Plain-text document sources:

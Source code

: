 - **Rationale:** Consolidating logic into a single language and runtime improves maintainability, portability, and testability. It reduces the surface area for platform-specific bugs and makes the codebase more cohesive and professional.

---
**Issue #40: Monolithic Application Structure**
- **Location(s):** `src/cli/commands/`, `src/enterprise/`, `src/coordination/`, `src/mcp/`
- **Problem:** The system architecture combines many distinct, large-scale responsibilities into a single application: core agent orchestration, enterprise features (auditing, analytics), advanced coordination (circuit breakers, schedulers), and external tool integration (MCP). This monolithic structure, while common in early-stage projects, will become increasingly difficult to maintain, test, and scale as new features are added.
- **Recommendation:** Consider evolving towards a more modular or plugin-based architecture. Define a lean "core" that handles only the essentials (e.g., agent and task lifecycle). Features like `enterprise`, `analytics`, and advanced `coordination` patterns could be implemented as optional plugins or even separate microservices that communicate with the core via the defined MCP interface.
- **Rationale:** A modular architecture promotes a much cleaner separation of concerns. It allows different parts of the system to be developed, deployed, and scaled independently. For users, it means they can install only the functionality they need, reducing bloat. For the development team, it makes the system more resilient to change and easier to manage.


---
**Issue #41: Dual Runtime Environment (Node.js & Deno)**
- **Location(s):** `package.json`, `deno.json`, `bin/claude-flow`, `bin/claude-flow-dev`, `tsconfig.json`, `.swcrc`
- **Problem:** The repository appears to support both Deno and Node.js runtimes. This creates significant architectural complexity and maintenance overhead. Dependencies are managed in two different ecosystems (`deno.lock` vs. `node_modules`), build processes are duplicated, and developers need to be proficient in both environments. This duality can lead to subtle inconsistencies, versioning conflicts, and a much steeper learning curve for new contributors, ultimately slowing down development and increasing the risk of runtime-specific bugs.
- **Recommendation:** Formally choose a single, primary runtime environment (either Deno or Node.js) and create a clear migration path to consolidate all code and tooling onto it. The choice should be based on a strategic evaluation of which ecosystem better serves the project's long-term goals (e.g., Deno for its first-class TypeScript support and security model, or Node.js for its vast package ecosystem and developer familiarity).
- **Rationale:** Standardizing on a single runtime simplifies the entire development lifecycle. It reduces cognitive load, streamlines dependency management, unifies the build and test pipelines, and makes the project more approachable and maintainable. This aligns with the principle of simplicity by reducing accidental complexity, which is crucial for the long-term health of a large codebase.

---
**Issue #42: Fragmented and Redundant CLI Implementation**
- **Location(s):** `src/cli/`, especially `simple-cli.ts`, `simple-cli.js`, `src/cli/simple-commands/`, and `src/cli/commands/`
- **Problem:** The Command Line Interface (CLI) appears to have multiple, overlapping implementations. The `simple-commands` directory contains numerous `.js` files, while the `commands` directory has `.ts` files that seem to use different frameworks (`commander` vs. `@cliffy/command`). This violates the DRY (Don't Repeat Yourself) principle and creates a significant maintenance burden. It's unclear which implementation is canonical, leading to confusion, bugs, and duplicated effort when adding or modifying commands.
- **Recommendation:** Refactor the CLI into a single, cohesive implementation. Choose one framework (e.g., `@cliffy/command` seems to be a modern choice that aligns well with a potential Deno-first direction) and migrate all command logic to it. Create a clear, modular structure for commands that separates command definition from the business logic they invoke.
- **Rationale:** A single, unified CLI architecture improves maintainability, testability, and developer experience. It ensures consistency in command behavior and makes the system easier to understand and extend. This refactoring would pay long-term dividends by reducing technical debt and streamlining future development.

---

WHAT YOU WILL DO: Which lines in the data above contain "Location"? Show each one.

FINISHED TASK:
- **Location(s):** `src/cli/commands/`, `src/enterprise/`, `src/coordination/`, `src/mcp/`
- **Location(s):** `package.json`, `deno.json`, `bin/claude-flow`, `bin/claude-flow-dev`, `tsconfig.json`, `.swcrc`
- **Location(s):** `src/cli/`, especially `simple-cli.ts`, `simple-cli.js`, `src/cli/simple-commands/`, and `src/cli/commands/`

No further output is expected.